# Lift placement



## imported_Farmkid (Nov 21, 2010)

Hello, I'm new to this forum and this question may have already been asked. I've got a 30'x40' shop with a 10'x12' roll up door on each end. I'm wanting to install a 2 post lift and I'm debating on where to mount it. My choices are either in the center or to one end. I use 1 of the doors more often than the other but occasionally have to drive all the way thru the shop.

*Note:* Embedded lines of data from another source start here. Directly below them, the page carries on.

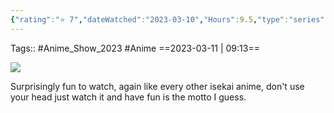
 ```yaml
---
{"rating":"⭐ 7","dateWatched":"2023-03-10","Hours":9.5,"type":"series","subType":"series","title":"Rougo ni Sonaete Isekai de 8-manmai no Kinka wo Tamemasu","englishTitle":"Saving 80,000 Gold in Another World for My Retirement","year":2023,"dataSource":"MALAPI","url":"https://myanimelist.net/anime/52461/Rougo_ni_Sonaete_Isekai_de_8-manmai_no_Kinka_wo_Tamemasu","id":52461,"genres":["Fantasy"],"studios":["Felix Film"],"episodes":12,"duration":"23 min per ep","onlineRating":6.76,"actors":null,"image":"https://cdn.myanimelist.net/images/anime/1890/131473.jpg","released":true,"streamingServices":["Crunchyroll","Aniplus TV","Bilibili Global","Laftel"],"airing":true,"airedFrom":"08/01/2023","airedTo":"01/01/1970","watched":false,"lastWatched":"","personalRating":0,"tags":["mediaDB/tv/series"],"dg-publish":true,"status":"🟢 watched","permalink":"/media-db/series/rougo-ni-sonaete-isekai-de-8-manmai-no-kinka-wo-tamemasu-2023/","dgPassFrontmatter":true,"noteIcon":"3","created":"2023-11-14T21:08:36.162+05:30","updated":"2023-12-18T21:16:31.517+05:30"}
---
```


Tags:: #Anime_Show_2023 #Anime 
==2023-03-11 | 09:13==

<img src="https://cdn.myanimelist.net/images/anime/1890/131473.jpg">

Surprisingly fun to watch, again like every other isekai anime, don't use your head just watch it and have fun is the motto I guess. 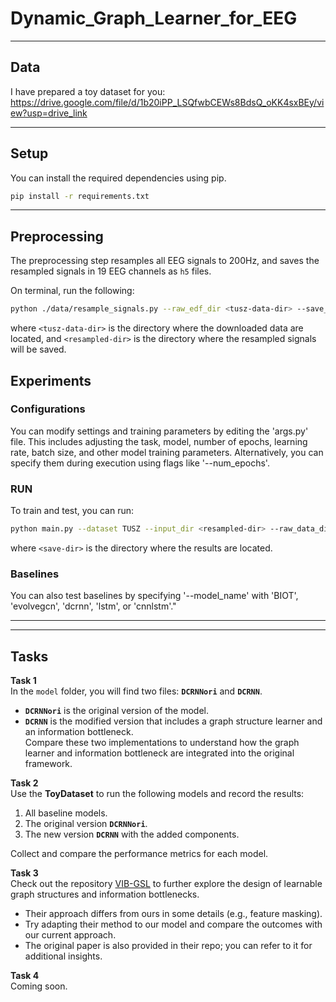 # Dynamic_Graph_Learner_for_EEG

---
## Data
I have prepared a toy dataset for you: https://drive.google.com/file/d/1b20iPP_LSQfwbCEWs8BdsQ_oKK4sxBEy/view?usp=drive_link


---

## Setup

You can install the required dependencies using pip.

```bash
pip install -r requirements.txt
```

---

## Preprocessing
The preprocessing step resamples all EEG signals to 200Hz, and saves the resampled signals in 19 EEG channels as `h5` files.

On terminal, run the following:
```bash
python ./data/resample_signals.py --raw_edf_dir <tusz-data-dir> --save_dir <resampled-dir>
```
where `<tusz-data-dir>` is the directory where the downloaded data are located, and `<resampled-dir>` is the directory where the resampled signals will be saved.

## Experiments
### Configurations
You can modify settings and training parameters by editing the 'args.py' file. 
This includes adjusting the task, model, number of epochs, learning rate, batch size, and other model training parameters. 
Alternatively, you can specify them during execution using flags like '--num_epochs'.

### RUN
To train and test, you can run: 
```bash
python main.py --dataset TUSZ --input_dir <resampled-dir> --raw_data_dir <tusz-data-dir> --save_dir <save-dir> --task detection --model_name evobrain --num_epochs 100 
```
where `<save-dir>` is the directory where the results are located.

### Baselines
You can also test baselines by specifying '--model_name' with 'BIOT', 'evolvegcn', 'dcrnn', 'lstm', or 'cnnlstm'."

---

---

## Tasks

**Task 1**  
In the `model` folder, you will find two files: **`DCRNNori`** and **`DCRNN`**.  
- **`DCRNNori`** is the original version of the model.  
- **`DCRNN`** is the modified version that includes a graph structure learner and an information bottleneck.  
Compare these two implementations to understand how the graph learner and information bottleneck are integrated into the original framework.

**Task 2**  
Use the **ToyDataset** to run the following models and record the results:  
1. All baseline models.  
2. The original version **`DCRNNori`**.  
3. The new version **`DCRNN`** with the added components.  

Collect and compare the performance metrics for each model.

**Task 3**  
Check out the repository [VIB-GSL](https://github.com/RingBDStack/VIB-GSL) to further explore the design of learnable graph structures and information bottlenecks.  
- Their approach differs from ours in some details (e.g., feature masking).  
- Try adapting their method to our model and compare the outcomes with our current approach.  
- The original paper is also provided in their repo; you can refer to it for additional insights.

**Task 4**  
Coming soon.

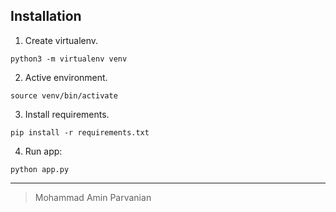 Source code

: ## Installation

1. Create virtualenv.
```
python3 -m virtualenv venv
```
2. Active environment.
```
source venv/bin/activate 
```
3. Install requirements.
```
pip install -r requirements.txt
```
4. Run app:
```
python app.py
```
---
> Mohammad Amin Parvanian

I was wanting to know if any of you have a similar set-up and if so what would you do different if you had to change anything.


----------



## mustanggarage (Nov 24, 2010)

well I was hoping someone that had a better Idea of what you were dealing with than me would answer your question but since no-one did I will give my opinion.  based on the info you have given I would tend to put the lift toward one end of the shop so that you could still access it from either side but keep as much of your floor space clear as possible.  it is also easier to pull between the posts as you are just coming in the door I think than it would be to do it in the middle of the shop it seems it would be more in the way there.  I would also put it at the end where the least used door is.  then that door can be the main one used for the lift and the other door for everything else.  that is what I would do in  your situation anyway.  but as I suggested on another thread what you should do is mock it up.  throw together some pieces of wood or something that would simulate the footprint on the floor where the posts will be and then live with it for a couple weeks or so and see if it gets in the way.  I was amazed when I put my lift in how little it actually did get in the way.  best of luck to you, post up some pics of your shop for us to ogle while you are at it.  we love looking at em, everybody has something that one of us can use as an idea or a motivator to do something different. :thumbsup:


----------



## lomaroca (Dec 4, 2010)

id be sure to place the lift as close to centered with the door opening as possible, my set up is alittle different from yours but i find it heck of lot better to be lined up with the door.


----------



## 4wheelsonline (Jul 12, 2011)

I also rather put the lift close to centered together with the door opening.


----------



## project_junkie (Nov 8, 2011)

4wheelsonline said:


> I also rather put the lift close to centered together with the door opening.



Do you have the option of angling the lift towards one of the sidewalls, thus giving yourself room to drive "around" the lift when you have to drive through the building instead of driving through the lift?


----------